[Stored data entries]
┌────────

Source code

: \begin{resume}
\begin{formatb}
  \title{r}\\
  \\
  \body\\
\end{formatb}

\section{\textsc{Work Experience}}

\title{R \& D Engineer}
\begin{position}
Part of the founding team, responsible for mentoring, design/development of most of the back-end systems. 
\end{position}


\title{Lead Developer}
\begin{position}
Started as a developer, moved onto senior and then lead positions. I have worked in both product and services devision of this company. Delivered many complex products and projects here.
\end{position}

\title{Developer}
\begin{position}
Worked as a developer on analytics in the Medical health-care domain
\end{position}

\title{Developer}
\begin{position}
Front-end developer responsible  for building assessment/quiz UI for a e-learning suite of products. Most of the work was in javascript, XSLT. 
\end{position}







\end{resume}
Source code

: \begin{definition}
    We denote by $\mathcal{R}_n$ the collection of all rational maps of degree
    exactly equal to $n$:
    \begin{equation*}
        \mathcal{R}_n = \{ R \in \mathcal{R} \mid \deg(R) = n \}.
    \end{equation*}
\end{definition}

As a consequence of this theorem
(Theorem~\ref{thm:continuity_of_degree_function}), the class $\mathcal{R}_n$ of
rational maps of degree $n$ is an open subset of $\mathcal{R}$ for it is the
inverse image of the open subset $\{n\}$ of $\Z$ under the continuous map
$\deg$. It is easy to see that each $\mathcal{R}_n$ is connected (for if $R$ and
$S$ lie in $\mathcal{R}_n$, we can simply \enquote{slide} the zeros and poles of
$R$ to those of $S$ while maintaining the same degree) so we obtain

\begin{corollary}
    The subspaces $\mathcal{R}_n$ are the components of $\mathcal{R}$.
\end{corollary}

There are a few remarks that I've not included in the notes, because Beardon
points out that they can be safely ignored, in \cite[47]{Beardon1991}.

└────────

* _Task goal_
In full and verbatim, repeat the records given above.

* _Solution to this task_
Source code

: \begin{resume}
\begin{formatb}
  \title{r}\\
  \\
  \body\\
\end{formatb}

\section{\textsc{Work Experience}}

\title{R \& D Engineer}
\begin{position}
Part of the founding team, responsible for mentoring, design/development of most of the back-end systems. 
\end{position}


\title{Lead Developer}
\begin{position}
Started as a developer, moved onto senior and then lead positions. I have worked in both product and services devision of this company. Delivered many complex products and projects here.
\end{position}

\title{Developer}
\begin{position}
Worked as a developer on analytics in the Medical health-care domain
\end{position}

\title{Developer}
\begin{position}
Front-end developer responsible  for building assessment/quiz UI for a e-learning suite of products. Most of the work was in javascript, XSLT. 
\end{position}







\end{resume}
Source code

: \begin{definition}
    We denote by $\mathcal{R}_n$ the collection of all rational maps of degree
    exactly equal to $n$:
    \begin{equation*}
        \mathcal{R}_n = \{ R \in \mathcal{R} \mid \deg(R) = n \}.
    \end{equation*}
\end{definition}

As a consequence of this theorem
(Theorem~\ref{thm:continuity_of_degree_function}), the class $\mathcal{R}_n$ of
rational maps of degree $n$ is an open subset of $\mathcal{R}$ for it is the
inverse image of the open subset $\{n\}$ of $\Z$ under the continuous map
$\deg$. It is easy to see that each $\mathcal{R}_n$ is connected (for if $R$ and
$S$ lie in $\mathcal{R}_n$, we can simply \enquote{slide} the zeros and poles of
$R$ to those of $S$ while maintaining the same degree) so we obtain

\begin{corollary}
    The subspaces $\mathcal{R}_n$ are the components of $\mathcal{R}$.
\end{corollary}

There are a few remarks that I've not included in the notes, because Beardon
points out that they can be safely ignored, in \cite[47]{Beardon1991}.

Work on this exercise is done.